==== Records shown ====

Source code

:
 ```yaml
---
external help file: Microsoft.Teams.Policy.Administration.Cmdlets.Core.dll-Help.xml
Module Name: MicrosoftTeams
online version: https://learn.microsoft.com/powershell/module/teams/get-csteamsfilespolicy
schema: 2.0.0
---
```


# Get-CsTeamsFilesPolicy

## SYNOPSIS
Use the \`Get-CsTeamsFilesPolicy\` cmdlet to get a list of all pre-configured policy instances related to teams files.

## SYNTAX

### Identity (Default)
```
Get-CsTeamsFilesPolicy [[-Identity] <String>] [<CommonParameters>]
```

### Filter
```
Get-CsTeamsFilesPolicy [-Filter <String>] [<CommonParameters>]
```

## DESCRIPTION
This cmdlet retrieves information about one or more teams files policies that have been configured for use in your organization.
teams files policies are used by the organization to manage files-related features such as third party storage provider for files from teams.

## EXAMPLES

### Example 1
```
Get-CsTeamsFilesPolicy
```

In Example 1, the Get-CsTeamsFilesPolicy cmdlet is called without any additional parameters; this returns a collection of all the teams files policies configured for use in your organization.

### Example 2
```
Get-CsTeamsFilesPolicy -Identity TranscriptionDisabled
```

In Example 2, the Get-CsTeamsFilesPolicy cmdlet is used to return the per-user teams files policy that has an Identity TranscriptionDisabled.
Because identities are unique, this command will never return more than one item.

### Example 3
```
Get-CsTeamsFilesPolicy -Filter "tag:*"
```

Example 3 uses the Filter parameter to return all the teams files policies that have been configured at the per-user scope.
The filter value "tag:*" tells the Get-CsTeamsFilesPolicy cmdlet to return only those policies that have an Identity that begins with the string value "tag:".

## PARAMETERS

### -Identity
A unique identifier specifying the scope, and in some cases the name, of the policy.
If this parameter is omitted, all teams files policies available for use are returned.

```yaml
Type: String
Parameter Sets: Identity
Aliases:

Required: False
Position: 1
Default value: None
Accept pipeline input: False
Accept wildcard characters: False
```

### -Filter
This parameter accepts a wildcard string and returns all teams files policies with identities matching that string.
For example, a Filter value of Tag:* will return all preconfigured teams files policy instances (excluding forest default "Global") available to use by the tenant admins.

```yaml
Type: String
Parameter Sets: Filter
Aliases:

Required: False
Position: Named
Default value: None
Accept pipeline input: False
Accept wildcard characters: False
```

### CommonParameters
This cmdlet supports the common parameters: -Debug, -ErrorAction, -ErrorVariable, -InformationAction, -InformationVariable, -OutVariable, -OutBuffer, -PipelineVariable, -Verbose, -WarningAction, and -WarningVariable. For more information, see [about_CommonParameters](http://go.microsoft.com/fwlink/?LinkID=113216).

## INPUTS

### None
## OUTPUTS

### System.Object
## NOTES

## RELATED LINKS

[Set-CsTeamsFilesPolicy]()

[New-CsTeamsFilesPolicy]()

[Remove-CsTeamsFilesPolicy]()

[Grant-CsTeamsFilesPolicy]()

====

#### [Work request]
When a line in the records holds the string "will", copy that line.

#### [Result]
Because identities are unique, this command will never return more than one item.
For example, a Filter value of Tag:* will return all preconfigured teams files policy instances (excluding forest default "Global") available to use by the tenant admins.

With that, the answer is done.